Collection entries
------------------------------------------------
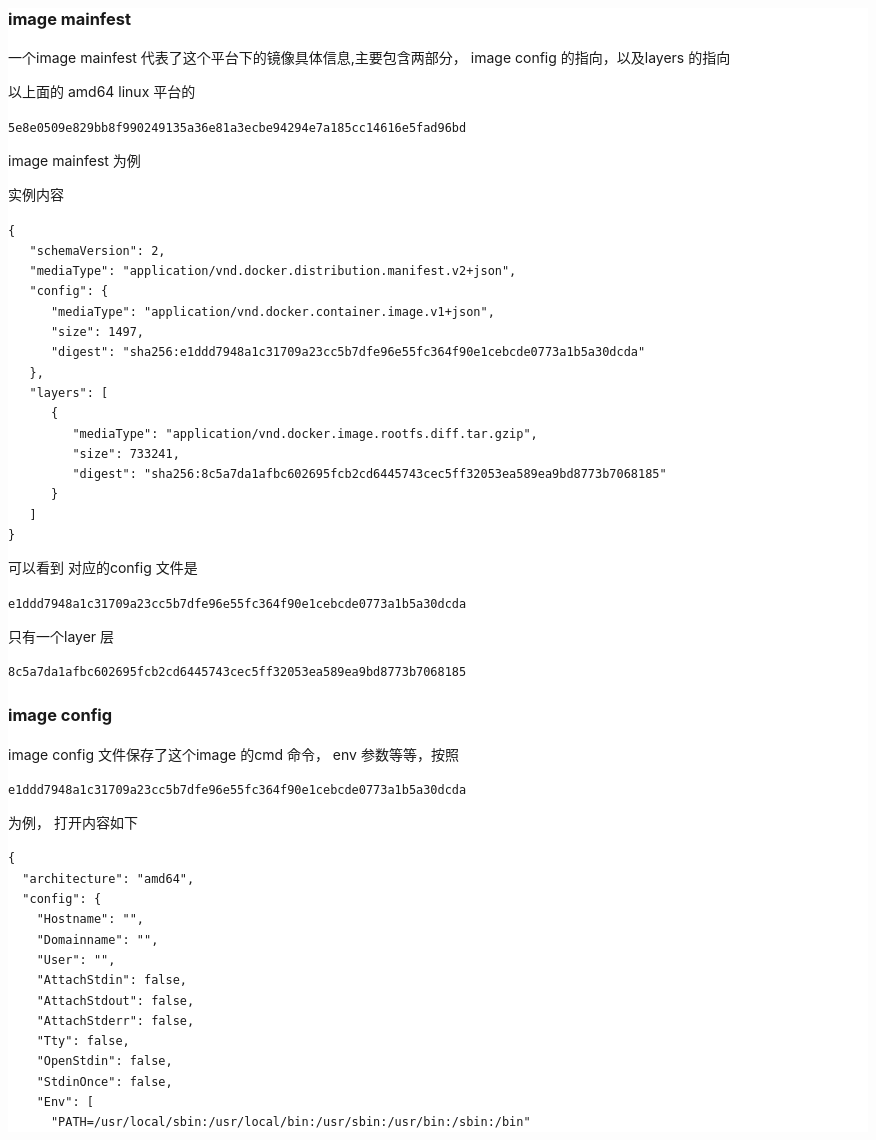 ### image mainfest

一个image mainfest 代表了这个平台下的镜像具体信息,主要包含两部分， image config 的指向，以及layers 的指向

以上面的 amd64 linux 平台的 

```text
5e8e0509e829bb8f990249135a36e81a3ecbe94294e7a185cc14616e5fad96bd
```

image mainfest 为例

实例内容

```text
{
   "schemaVersion": 2,
   "mediaType": "application/vnd.docker.distribution.manifest.v2+json",
   "config": {
      "mediaType": "application/vnd.docker.container.image.v1+json",
      "size": 1497,
      "digest": "sha256:e1ddd7948a1c31709a23cc5b7dfe96e55fc364f90e1cebcde0773a1b5a30dcda"
   },
   "layers": [
      {
         "mediaType": "application/vnd.docker.image.rootfs.diff.tar.gzip",
         "size": 733241,
         "digest": "sha256:8c5a7da1afbc602695fcb2cd6445743cec5ff32053ea589ea9bd8773b7068185"
      }
   ]
}
```

可以看到 对应的config 文件是 

```text
e1ddd7948a1c31709a23cc5b7dfe96e55fc364f90e1cebcde0773a1b5a30dcda
```

只有一个layer 层

```text
8c5a7da1afbc602695fcb2cd6445743cec5ff32053ea589ea9bd8773b7068185
```

### image config

image config 文件保存了这个image 的cmd 命令， env 参数等等，按照



```text
e1ddd7948a1c31709a23cc5b7dfe96e55fc364f90e1cebcde0773a1b5a30dcda
```

为例， 打开内容如下

```text
{
  "architecture": "amd64",
  "config": {
    "Hostname": "",
    "Domainname": "",
    "User": "",
    "AttachStdin": false,
    "AttachStdout": false,
    "AttachStderr": false,
    "Tty": false,
    "OpenStdin": false,
    "StdinOnce": false,
    "Env": [
      "PATH=/usr/local/sbin:/usr/local/bin:/usr/sbin:/usr/bin:/sbin:/bin"
```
------------------------------------------------
Exercise instructions: Write only the number of lines in the data where the string "application" can be found.

Exercise result: 3